During performance testing, I've encountered a problem I think must belong to queue theory, but I can't seem to find a solution to this scenario. So the problem is as follows: There are N clients and one instance of a resource shared among all clients. Each client operates in a loop as follows:
- The client does some work (not requiring the shared resource) that takes X amount of time, where X is iid uniformly distributed on some interval [a,b]. X is randomly selected for every iteration and is independent of all other iterations and other clients.
- The client then requests and uses the shared resource for some fixed amount of time, c.

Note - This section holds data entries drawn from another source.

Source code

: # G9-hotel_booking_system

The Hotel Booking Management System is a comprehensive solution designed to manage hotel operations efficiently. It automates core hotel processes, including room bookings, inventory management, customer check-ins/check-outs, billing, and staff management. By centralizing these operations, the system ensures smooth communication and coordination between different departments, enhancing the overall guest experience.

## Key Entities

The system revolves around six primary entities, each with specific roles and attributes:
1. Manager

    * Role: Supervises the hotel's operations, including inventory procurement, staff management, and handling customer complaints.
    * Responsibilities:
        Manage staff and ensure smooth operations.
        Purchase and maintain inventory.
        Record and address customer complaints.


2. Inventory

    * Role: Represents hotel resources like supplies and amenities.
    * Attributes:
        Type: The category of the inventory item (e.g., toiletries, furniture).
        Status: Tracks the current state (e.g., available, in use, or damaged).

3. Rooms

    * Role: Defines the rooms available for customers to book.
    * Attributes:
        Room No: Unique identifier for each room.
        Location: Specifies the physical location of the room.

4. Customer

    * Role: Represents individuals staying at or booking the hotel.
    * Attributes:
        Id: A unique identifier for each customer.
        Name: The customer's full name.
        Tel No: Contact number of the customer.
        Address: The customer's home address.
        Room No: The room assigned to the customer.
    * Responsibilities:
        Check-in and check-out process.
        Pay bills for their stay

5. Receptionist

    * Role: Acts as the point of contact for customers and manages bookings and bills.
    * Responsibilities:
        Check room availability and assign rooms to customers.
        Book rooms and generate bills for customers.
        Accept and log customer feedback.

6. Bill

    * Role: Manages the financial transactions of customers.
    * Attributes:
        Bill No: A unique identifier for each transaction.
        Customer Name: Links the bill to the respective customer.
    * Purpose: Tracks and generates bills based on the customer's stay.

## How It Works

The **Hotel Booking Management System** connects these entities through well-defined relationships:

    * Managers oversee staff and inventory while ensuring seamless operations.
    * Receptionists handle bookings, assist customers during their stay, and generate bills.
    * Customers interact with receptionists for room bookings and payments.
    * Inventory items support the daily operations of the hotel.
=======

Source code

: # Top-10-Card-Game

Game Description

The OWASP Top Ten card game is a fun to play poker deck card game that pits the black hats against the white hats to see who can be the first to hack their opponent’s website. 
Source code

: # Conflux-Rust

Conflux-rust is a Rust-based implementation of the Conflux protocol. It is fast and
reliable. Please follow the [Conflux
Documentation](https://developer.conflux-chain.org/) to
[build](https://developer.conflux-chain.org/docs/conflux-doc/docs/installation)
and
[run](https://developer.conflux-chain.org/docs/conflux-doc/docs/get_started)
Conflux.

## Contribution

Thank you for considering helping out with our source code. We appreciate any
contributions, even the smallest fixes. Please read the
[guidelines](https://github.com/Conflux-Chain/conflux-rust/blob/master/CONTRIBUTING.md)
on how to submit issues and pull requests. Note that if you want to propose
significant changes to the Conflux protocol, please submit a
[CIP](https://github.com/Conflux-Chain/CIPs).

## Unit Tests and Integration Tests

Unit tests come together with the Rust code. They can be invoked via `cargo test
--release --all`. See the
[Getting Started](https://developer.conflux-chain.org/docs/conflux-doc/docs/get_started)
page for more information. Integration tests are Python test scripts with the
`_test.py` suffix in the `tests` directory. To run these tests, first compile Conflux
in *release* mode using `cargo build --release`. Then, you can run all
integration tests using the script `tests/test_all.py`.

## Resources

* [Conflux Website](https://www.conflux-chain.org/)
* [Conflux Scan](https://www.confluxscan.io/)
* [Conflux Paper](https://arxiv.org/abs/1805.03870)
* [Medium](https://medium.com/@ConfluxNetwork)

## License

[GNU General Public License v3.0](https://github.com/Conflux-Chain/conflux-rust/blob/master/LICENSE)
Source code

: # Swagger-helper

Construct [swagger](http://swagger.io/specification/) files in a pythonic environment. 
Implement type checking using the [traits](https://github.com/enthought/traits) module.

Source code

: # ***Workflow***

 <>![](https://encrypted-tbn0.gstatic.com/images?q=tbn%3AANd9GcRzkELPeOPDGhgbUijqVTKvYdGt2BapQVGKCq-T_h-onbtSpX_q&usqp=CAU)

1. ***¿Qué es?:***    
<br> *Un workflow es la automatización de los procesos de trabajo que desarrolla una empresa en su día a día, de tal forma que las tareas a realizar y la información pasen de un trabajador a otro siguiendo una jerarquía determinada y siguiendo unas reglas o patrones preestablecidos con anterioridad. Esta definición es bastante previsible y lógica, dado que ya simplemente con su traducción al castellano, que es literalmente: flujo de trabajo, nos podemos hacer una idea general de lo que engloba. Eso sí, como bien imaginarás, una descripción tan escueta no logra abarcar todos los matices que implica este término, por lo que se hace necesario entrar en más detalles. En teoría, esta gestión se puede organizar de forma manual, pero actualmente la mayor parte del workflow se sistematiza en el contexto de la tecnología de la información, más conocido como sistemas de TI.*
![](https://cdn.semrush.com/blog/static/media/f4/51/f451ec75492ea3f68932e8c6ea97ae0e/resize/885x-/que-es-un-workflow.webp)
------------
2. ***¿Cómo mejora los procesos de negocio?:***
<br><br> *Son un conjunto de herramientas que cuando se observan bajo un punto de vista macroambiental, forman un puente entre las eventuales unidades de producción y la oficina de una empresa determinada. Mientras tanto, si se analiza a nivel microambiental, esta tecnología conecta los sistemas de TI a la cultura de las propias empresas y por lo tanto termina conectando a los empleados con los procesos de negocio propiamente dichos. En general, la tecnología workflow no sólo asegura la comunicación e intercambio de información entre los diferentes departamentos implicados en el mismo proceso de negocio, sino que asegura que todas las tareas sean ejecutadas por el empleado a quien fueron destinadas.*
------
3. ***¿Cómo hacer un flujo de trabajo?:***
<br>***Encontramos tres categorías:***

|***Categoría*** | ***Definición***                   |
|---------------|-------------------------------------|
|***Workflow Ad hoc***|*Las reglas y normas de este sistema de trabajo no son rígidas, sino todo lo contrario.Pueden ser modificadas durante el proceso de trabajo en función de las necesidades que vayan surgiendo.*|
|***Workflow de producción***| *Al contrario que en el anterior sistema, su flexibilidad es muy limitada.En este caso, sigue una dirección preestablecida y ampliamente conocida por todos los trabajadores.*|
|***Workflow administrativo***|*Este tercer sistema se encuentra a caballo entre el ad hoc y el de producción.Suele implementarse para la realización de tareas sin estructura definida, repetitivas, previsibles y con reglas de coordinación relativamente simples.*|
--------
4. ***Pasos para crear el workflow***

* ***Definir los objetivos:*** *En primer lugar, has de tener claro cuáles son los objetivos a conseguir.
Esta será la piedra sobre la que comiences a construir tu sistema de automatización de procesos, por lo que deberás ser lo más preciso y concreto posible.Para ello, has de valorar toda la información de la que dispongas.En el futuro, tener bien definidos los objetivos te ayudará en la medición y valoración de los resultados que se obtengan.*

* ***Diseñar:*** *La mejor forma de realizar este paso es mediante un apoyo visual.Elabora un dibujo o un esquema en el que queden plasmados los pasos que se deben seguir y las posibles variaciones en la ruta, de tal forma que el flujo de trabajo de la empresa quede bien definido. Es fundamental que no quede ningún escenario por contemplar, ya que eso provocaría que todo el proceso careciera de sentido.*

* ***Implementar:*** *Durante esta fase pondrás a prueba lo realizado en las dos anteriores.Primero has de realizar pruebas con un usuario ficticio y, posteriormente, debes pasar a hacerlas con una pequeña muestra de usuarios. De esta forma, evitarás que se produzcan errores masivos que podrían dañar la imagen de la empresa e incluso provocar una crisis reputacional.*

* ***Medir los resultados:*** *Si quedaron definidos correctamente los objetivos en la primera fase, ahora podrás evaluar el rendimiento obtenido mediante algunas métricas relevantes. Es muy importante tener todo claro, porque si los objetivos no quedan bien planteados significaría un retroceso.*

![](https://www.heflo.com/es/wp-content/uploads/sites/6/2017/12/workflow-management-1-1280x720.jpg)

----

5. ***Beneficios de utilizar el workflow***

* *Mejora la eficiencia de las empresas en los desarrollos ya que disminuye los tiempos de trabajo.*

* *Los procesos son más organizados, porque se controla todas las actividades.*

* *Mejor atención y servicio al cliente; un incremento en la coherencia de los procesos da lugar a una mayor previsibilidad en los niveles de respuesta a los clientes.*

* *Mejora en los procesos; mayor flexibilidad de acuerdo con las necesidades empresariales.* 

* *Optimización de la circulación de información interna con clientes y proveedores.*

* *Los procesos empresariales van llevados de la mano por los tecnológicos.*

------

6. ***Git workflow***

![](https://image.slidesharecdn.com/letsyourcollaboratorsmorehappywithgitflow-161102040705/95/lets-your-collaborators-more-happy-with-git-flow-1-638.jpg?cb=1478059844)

Then it releases the resource again.
Now the question is, what is the expected throughput (the sum of completed iterations per time unit across all clients) and what is the probability distribution of the time it takes to complete one iteration of the loop above (e.g. latency)?
Of course, the maximum achievable throughput is 1/c (where the shared resource is maximally utilized). Reaching this will often (depending on the other constants) require a high number of clients which will lead to queuing at the resource, thereby prolonging the execution time of the second step in the loop, increasing the latency. Conversely, minimal latency is achieved when there's only one worker, so there's never a queue. Here the latency will be distributed as X + c but the throughput will also be limited to 1/(E[X] + c).
What I'm looking for is some formula/solution describing the behavior of throughput and latency as a function of N, in this simplified model.